11.3
Conditional knock down for specific gene by artificial microRNA (amiRNA)
Chaoyang Cheng, Tetsuya Kurata, and
Mitsuyasu Hasebe
Introduction
miRNAs are approximately 21 nt small RNAs
which derived from specific MIR gene loci. These miRNAs regulate a target gene
expression through mRNA degradation. Effects of artificially constructed miRNA
on knocking down a target gene have been examined in Arabidopsis and
Physcomitrella (Schwab et al., 2005, 2006; Khraiwesh et al., 2008).
In this chapter, we describe an inducible
knock-down system combining the advantage of amiRNAs and the inducible
expression method using XVE system (see chapter * in this manual).
References
Schwab
et al.,
Specific
effects of microRNAs on the plant transcriptome.
Dev
Cell 8: 517–527 (2005)
Schwab
et al.,
Highly
specific gene silencing by artificial microRNAs in Arabidopsis.
Plant
Cell 18: 1121–1133 (2006)
Khraiwesh
et al.,
Specific
Gene Silencing by Artificial MicroRNAs in Physcomitrella patens: An Alternative
to Targeted Gene Knockouts
Plant
Physiol. 148: 684-693 (2008)
Materials and Methods
Design for amiRNA
amiRNA sequences for specific genes were designed
using amiRNA designer web site (WMD2; http://wmd2.weigelworld.org/cgi-bin/mirnatools.pl?page=3). Criteria for selecting
amiRNA’s sequence are mentioned in this web site.
Oligo
primers for PCR are also designed in this web page (see OLIGO button).
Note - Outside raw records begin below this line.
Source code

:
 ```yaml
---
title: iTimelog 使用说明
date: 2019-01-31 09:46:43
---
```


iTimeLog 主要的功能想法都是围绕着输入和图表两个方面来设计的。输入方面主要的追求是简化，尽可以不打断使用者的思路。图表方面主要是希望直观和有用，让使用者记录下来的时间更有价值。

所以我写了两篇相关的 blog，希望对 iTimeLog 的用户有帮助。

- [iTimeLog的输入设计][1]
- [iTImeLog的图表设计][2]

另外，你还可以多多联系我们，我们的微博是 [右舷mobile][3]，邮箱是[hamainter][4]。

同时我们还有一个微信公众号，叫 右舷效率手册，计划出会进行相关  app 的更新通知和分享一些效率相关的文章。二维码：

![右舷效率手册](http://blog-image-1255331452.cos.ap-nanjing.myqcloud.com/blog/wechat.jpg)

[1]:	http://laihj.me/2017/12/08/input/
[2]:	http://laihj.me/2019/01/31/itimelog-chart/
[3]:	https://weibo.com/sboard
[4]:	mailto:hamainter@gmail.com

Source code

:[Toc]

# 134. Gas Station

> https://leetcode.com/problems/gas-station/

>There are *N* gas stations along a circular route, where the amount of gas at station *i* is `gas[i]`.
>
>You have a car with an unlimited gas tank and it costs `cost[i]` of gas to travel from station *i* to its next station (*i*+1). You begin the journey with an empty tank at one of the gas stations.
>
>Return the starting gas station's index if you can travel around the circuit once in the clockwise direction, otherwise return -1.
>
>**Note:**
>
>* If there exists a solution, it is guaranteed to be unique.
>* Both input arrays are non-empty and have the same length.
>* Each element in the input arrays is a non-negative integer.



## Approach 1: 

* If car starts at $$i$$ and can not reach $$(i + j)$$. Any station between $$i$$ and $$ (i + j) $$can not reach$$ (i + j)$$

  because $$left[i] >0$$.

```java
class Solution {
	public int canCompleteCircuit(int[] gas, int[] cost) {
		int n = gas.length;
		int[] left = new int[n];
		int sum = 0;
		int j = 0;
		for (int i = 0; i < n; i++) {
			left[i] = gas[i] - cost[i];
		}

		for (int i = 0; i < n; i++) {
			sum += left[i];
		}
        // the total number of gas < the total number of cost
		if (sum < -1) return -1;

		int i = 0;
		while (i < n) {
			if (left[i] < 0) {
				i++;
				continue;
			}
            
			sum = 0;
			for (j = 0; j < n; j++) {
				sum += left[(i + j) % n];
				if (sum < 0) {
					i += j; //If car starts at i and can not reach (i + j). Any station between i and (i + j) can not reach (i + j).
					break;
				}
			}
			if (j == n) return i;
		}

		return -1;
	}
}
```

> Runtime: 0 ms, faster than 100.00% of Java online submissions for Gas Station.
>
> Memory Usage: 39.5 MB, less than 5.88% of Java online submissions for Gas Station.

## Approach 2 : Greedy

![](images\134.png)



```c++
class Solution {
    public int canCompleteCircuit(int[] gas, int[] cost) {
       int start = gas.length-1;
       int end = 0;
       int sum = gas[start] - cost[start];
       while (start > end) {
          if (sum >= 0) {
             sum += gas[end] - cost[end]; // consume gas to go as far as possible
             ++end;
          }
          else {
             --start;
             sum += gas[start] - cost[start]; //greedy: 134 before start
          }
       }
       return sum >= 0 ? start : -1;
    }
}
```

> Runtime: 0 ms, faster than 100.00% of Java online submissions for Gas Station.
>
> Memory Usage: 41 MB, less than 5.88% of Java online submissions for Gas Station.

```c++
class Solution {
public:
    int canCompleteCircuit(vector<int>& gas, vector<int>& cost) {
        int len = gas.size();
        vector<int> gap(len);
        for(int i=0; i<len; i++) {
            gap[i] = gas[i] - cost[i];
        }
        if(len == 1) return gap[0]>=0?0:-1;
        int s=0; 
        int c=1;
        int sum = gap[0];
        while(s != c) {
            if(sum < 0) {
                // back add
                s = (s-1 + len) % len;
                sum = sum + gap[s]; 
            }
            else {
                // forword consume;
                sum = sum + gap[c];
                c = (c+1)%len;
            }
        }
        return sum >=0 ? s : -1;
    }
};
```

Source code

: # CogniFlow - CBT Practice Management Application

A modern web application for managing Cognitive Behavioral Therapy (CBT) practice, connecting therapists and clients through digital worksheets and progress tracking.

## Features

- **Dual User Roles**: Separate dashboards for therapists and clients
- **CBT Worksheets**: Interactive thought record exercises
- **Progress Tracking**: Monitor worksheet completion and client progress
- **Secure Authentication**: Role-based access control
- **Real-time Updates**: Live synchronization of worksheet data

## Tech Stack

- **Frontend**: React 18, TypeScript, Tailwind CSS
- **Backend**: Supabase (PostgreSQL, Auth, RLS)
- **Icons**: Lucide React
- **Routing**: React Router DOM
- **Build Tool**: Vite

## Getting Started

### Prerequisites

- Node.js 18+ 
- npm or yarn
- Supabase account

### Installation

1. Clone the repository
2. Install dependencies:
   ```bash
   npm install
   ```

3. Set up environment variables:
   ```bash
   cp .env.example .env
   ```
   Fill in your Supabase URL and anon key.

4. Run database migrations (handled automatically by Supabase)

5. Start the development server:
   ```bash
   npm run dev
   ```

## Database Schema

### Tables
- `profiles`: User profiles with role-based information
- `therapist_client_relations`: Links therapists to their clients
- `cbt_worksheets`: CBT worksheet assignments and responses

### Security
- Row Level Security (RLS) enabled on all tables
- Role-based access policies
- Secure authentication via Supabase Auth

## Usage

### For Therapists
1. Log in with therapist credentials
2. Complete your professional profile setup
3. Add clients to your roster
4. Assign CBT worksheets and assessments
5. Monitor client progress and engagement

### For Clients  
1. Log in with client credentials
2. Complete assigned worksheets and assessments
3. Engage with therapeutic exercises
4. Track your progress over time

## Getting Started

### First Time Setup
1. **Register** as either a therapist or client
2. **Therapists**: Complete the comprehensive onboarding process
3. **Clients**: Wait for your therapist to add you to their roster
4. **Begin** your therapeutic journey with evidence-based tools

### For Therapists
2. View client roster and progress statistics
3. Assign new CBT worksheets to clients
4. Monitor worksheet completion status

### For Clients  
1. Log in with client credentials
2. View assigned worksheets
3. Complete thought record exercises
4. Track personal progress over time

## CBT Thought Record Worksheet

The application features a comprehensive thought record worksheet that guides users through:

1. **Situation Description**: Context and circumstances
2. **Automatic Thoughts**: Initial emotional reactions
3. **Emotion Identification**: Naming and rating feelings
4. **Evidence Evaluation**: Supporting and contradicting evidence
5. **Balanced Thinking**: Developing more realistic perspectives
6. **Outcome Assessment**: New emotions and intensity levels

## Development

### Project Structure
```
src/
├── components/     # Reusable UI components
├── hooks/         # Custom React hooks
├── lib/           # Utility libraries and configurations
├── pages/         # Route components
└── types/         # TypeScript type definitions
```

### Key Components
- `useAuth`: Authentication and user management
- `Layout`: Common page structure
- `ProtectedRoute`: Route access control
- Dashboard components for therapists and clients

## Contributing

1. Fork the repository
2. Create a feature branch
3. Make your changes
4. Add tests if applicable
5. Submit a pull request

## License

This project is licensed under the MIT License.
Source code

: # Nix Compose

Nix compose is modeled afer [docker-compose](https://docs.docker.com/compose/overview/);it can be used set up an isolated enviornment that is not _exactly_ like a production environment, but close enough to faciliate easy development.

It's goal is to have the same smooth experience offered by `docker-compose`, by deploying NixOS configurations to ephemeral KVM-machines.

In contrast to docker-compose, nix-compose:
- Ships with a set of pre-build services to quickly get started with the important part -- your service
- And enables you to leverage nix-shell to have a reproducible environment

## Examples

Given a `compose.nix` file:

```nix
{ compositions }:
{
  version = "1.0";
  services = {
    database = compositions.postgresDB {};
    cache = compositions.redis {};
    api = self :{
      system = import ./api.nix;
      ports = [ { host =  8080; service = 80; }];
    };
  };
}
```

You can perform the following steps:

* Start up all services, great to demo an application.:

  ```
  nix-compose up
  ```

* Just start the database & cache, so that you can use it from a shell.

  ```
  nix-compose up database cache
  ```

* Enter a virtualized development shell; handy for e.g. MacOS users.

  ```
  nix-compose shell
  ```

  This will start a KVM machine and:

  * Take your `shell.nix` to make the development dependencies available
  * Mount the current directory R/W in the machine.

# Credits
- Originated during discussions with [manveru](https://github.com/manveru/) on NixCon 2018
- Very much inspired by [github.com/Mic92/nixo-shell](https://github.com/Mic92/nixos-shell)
Construction for amiRNA precursor
For constructing amiRNA precursors, fragment
I, II, and III were amplified using primers hybridizing miR319a
(miR319a-F: CACCACAAACACACGCTCGGACG [CACC at the 5' end is for pENTR/D-TOPO] and miR319a-R:
CCTATCCATGGCGATGCC)
and the 4 oligo primers designed above (miR-s~miR*a). PCR enzyme KODplus
(Toyobo) and miR319a precursor fragment plasmid cloned into pRS300 as a
template were used (Schwab et al., 2006). The amplified fragments were
agarose-gel extracted using QIAquick Gel Extraction Kit (QIAGEN) to exclude the
primers and template DNA, and were fused by PCR using the miR319a-F and
–R.
Primary-amiRNA
Cloning amiRNA precursor into estradiol
inducible vector pGX6 or pGX8
Resulted primary-amiRNA fragment was cloned
into pENTR (invitrogen), and sub-coned into pGX6 (or pGX8)-Gateway destination
vector (See chapter * in this manual). The resulted plasmid is digested to
linearize for transformation of Physco.
RT-PCR to examine knock-down of targeted
RNA by induced amiRNA
Physco transgenic lines expressing amiRNA precursor
were treated by 2uM estradiol for 2 to 9 days, for total RNA extraction and
phenotype observation. Total RNA was extracted with RNAeasy (Qiagen) from the
total tissues (including protonema, gametophore, and rizhoid) at 2 days-treated
moss. 1ug Total RNA was used for reverse transcription using Ready-To-Go You-Prime First-Strand Beads (GE healthcare). Reaction mixtures were diluted
to 5 folds before used for PCR. Primers upstream of the cleavage site were
designed for PCR. We use KODplus (Toyobo) for semi-quantitative RT-PCR, and QuantiTect SYBR Green PCR Kit (QIAGEN) and the 7500 Real Time PCR
system (Applied Biosystme) for quantitative RT-PCR (QRT-PCR). The delat-delta method was
used to calculate the relative difference among sample in QRT-PCR.